> _Entries shown_
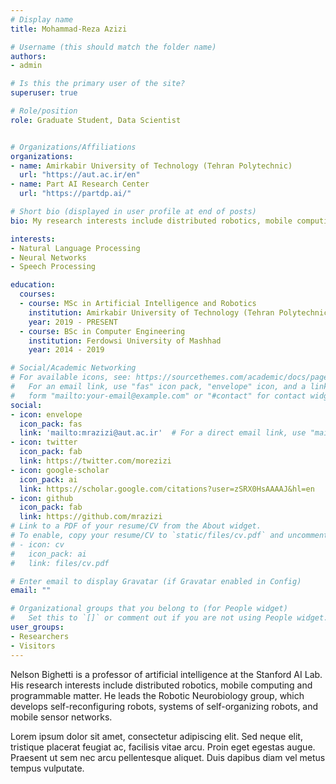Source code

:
 ```yaml
---
# Display name
title: Mohammad-Reza Azizi

# Username (this should match the folder name)
authors:
- admin

# Is this the primary user of the site?
superuser: true

# Role/position
role: Graduate Student, Data Scientist


# Organizations/Affiliations
organizations:
- name: Amirkabir University of Technology (Tehran Polytechnic)
  url: "https://aut.ac.ir/en"
- name: Part AI Research Center
  url: "https://partdp.ai/"

# Short bio (displayed in user profile at end of posts)
bio: My research interests include distributed robotics, mobile computing and programmable matter.

interests:
- Natural Language Processing
- Neural Networks
- Speech Processing

education:
  courses:
  - course: MSc in Artificial Intelligence and Robotics
    institution: Amirkabir University of Technology (Tehran Polytechnic)
    year: 2019 - PRESENT
  - course: BSc in Computer Engineering
    institution: Ferdowsi University of Mashhad
    year: 2014 - 2019

# Social/Academic Networking
# For available icons, see: https://sourcethemes.com/academic/docs/page-builder/#icons
#   For an email link, use "fas" icon pack, "envelope" icon, and a link in the
#   form "mailto:your-email@example.com" or "#contact" for contact widget.
social:
- icon: envelope
  icon_pack: fas
  link: 'mailto:mrazizi@aut.ac.ir'  # For a direct email link, use "mailto:test@example.org".
- icon: twitter
  icon_pack: fab
  link: https://twitter.com/morezizi
- icon: google-scholar
  icon_pack: ai
  link: https://scholar.google.com/citations?user=zSRX0HsAAAAJ&hl=en
- icon: github
  icon_pack: fab
  link: https://github.com/mrazizi
# Link to a PDF of your resume/CV from the About widget.
# To enable, copy your resume/CV to `static/files/cv.pdf` and uncomment the lines below.
# - icon: cv
#   icon_pack: ai
#   link: files/cv.pdf

# Enter email to display Gravatar (if Gravatar enabled in Config)
email: ""

# Organizational groups that you belong to (for People widget)
#   Set this to `[]` or comment out if you are not using People widget.
user_groups:
- Researchers
- Visitors
---
```


Nelson Bighetti is a professor of artificial intelligence at the Stanford AI Lab. His research interests include distributed robotics, mobile computing and programmable matter. He leads the Robotic Neurobiology group, which develops self-reconfiguring robots, systems of self-organizing robots, and mobile sensor networks.

Lorem ipsum dolor sit amet, consectetur adipiscing elit. Sed neque elit, tristique placerat feugiat ac, facilisis vitae arcu. Proin eget egestas augue. Praesent ut sem nec arcu pellentesque aliquet. Duis dapibus diam vel metus tempus vulputate.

> _Directions_
Only lines that include "Technology" belong in the answer; return them from the entries above.

> _Answer box_
- name: Amirkabir University of Technology (Tehran Polytechnic)
    institution: Amirkabir University of Technology (Tehran Polytechnic)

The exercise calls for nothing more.